- [Your instructions]:
Copy each record below faithfully, leaving out images.

- [Saved data entries]:
****************************************

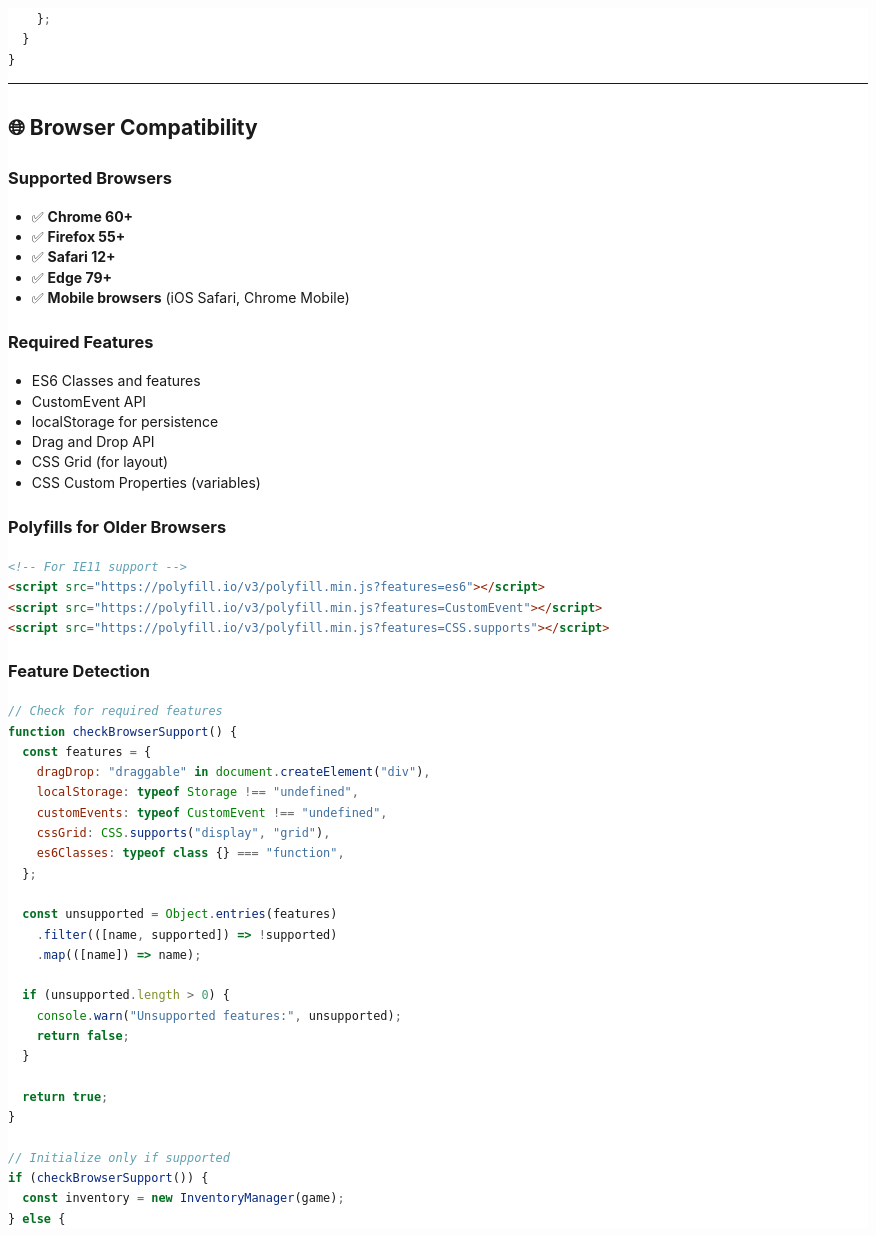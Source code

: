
 ```javascript
    };
  }
}
```

---

## 🌐 **Browser Compatibility**

### **Supported Browsers**

- ✅ **Chrome 60+**
- ✅ **Firefox 55+**
- ✅ **Safari 12+**
- ✅ **Edge 79+**
- ✅ **Mobile browsers** (iOS Safari, Chrome Mobile)

### **Required Features**

- ES6 Classes and features
- CustomEvent API
- localStorage for persistence
- Drag and Drop API
- CSS Grid (for layout)
- CSS Custom Properties (variables)

### **Polyfills for Older Browsers**

```html
<!-- For IE11 support -->
<script src="https://polyfill.io/v3/polyfill.min.js?features=es6"></script>
<script src="https://polyfill.io/v3/polyfill.min.js?features=CustomEvent"></script>
<script src="https://polyfill.io/v3/polyfill.min.js?features=CSS.supports"></script>
```

### **Feature Detection**

```javascript
// Check for required features
function checkBrowserSupport() {
  const features = {
    dragDrop: "draggable" in document.createElement("div"),
    localStorage: typeof Storage !== "undefined",
    customEvents: typeof CustomEvent !== "undefined",
    cssGrid: CSS.supports("display", "grid"),
    es6Classes: typeof class {} === "function",
  };

  const unsupported = Object.entries(features)
    .filter(([name, supported]) => !supported)
    .map(([name]) => name);

  if (unsupported.length > 0) {
    console.warn("Unsupported features:", unsupported);
    return false;
  }

  return true;
}

// Initialize only if supported
if (checkBrowserSupport()) {
  const inventory = new InventoryManager(game);
} else {
```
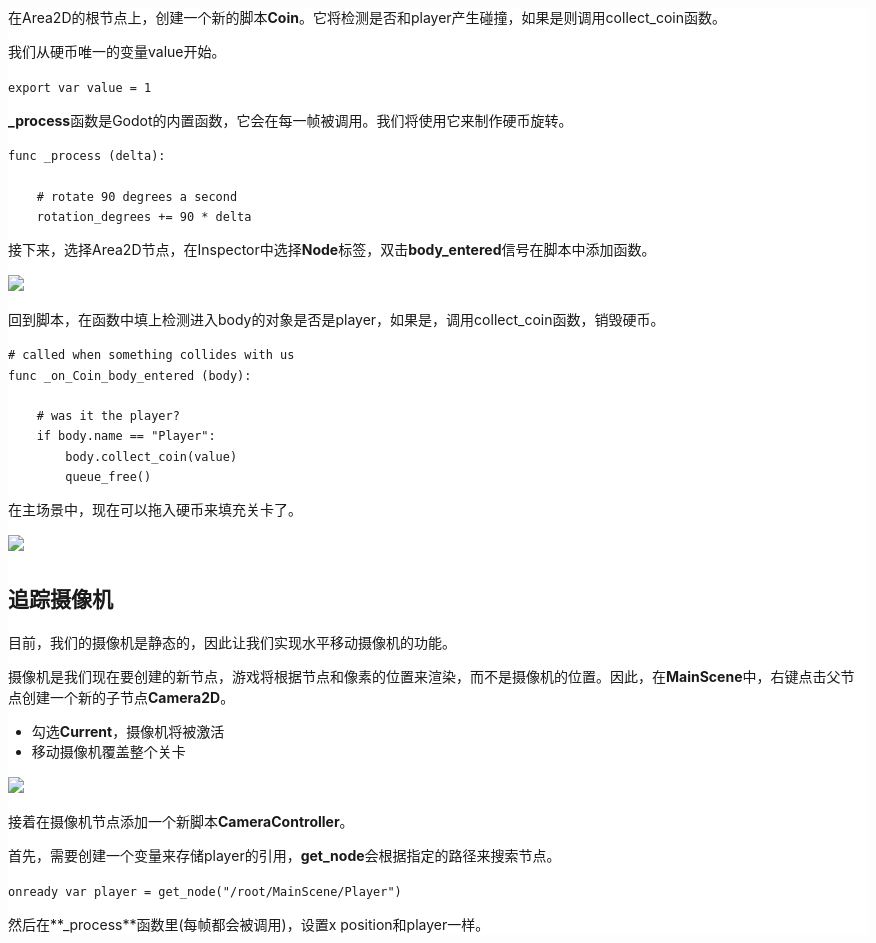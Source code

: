 在Area2D的根节点上，创建一个新的脚本**Coin**。它将检测是否和player产生碰撞，如果是则调用collect_coin函数。

我们从硬币唯一的变量value开始。

```
export var value = 1
```

**_process**函数是Godot的内置函数，它会在每一帧被调用。我们将使用它来制作硬币旋转。

```
func _process (delta):
 
    # rotate 90 degrees a second
    rotation_degrees += 90 * delta
```

接下来，选择Area2D节点，在Inspector中选择**Node**标签，双击**body_entered**信号在脚本中添加函数。

![](https://www.colorgamer.com/usr/uploads/2020/08/3035426604.png)

回到脚本，在函数中填上检测进入body的对象是否是player，如果是，调用collect_coin函数，销毁硬币。

```
# called when something collides with us
func _on_Coin_body_entered (body):
 
    # was it the player?
    if body.name == "Player":
        body.collect_coin(value)
        queue_free()
```

在主场景中，现在可以拖入硬币来填充关卡了。

![](https://www.colorgamer.com/usr/uploads/2020/08/4219759501.png)



## 追踪摄像机

目前，我们的摄像机是静态的，因此让我们实现水平移动摄像机的功能。

摄像机是我们现在要创建的新节点，游戏将根据节点和像素的位置来渲染，而不是摄像机的位置。因此，在**MainScene**中，右键点击父节点创建一个新的子节点**Camera2D**。

- 勾选**Current**，摄像机将被激活
- 移动摄像机覆盖整个关卡

![](https://www.colorgamer.com/usr/uploads/2020/08/885759294.png)

接着在摄像机节点添加一个新脚本**CameraController**。

首先，需要创建一个变量来存储player的引用，**get_node**会根据指定的路径来搜索节点。

```
onready var player = get_node("/root/MainScene/Player")
```

然后在**_process**函数里(每帧都会被调用)，设置x position和player一样。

****************************************

- [Response area]:
Source code

:
 ```javascript
    };
  }
}
```

---

## 🌐 **Browser Compatibility**

### **Supported Browsers**

- ✅ **Chrome 60+**
- ✅ **Firefox 55+**
- ✅ **Safari 12+**
- ✅ **Edge 79+**
- ✅ **Mobile browsers** (iOS Safari, Chrome Mobile)

### **Required Features**

- ES6 Classes and features
- CustomEvent API
- localStorage for persistence
- Drag and Drop API
- CSS Grid (for layout)
- CSS Custom Properties (variables)

### **Polyfills for Older Browsers**

```html
<!-- For IE11 support -->
<script src="https://polyfill.io/v3/polyfill.min.js?features=es6"></script>
<script src="https://polyfill.io/v3/polyfill.min.js?features=CustomEvent"></script>
<script src="https://polyfill.io/v3/polyfill.min.js?features=CSS.supports"></script>
```

### **Feature Detection**

```javascript
// Check for required features
function checkBrowserSupport() {
  const features = {
    dragDrop: "draggable" in document.createElement("div"),
    localStorage: typeof Storage !== "undefined",
    customEvents: typeof CustomEvent !== "undefined",
    cssGrid: CSS.supports("display", "grid"),
    es6Classes: typeof class {} === "function",
  };

  const unsupported = Object.entries(features)
    .filter(([name, supported]) => !supported)
    .map(([name]) => name);

  if (unsupported.length > 0) {
    console.warn("Unsupported features:", unsupported);
    return false;
  }

  return true;
}

// Initialize only if supported
if (checkBrowserSupport()) {
  const inventory = new InventoryManager(game);
} else {
```
Source code

: 在Area2D的根节点上，创建一个新的脚本**Coin**。它将检测是否和player产生碰撞，如果是则调用collect_coin函数。

我们从硬币唯一的变量value开始。

```
export var value = 1
```

**_process**函数是Godot的内置函数，它会在每一帧被调用。我们将使用它来制作硬币旋转。

```
func _process (delta):
 
    # rotate 90 degrees a second
    rotation_degrees += 90 * delta
```

接下来，选择Area2D节点，在Inspector中选择**Node**标签，双击**body_entered**信号在脚本中添加函数。

![](https://www.colorgamer.com/usr/uploads/2020/08/3035426604.png)

回到脚本，在函数中填上检测进入body的对象是否是player，如果是，调用collect_coin函数，销毁硬币。

```
# called when something collides with us
func _on_Coin_body_entered (body):
 
    # was it the player?
    if body.name == "Player":
        body.collect_coin(value)
        queue_free()
```

在主场景中，现在可以拖入硬币来填充关卡了。

![](https://www.colorgamer.com/usr/uploads/2020/08/4219759501.png)



## 追踪摄像机

目前，我们的摄像机是静态的，因此让我们实现水平移动摄像机的功能。

摄像机是我们现在要创建的新节点，游戏将根据节点和像素的位置来渲染，而不是摄像机的位置。因此，在**MainScene**中，右键点击父节点创建一个新的子节点**Camera2D**。

- 勾选**Current**，摄像机将被激活
- 移动摄像机覆盖整个关卡

![](https://www.colorgamer.com/usr/uploads/2020/08/885759294.png)

接着在摄像机节点添加一个新脚本**CameraController**。

首先，需要创建一个变量来存储player的引用，**get_node**会根据指定的路径来搜索节点。

```
onready var player = get_node("/root/MainScene/Player")
```

然后在**_process**函数里(每帧都会被调用)，设置x position和player一样。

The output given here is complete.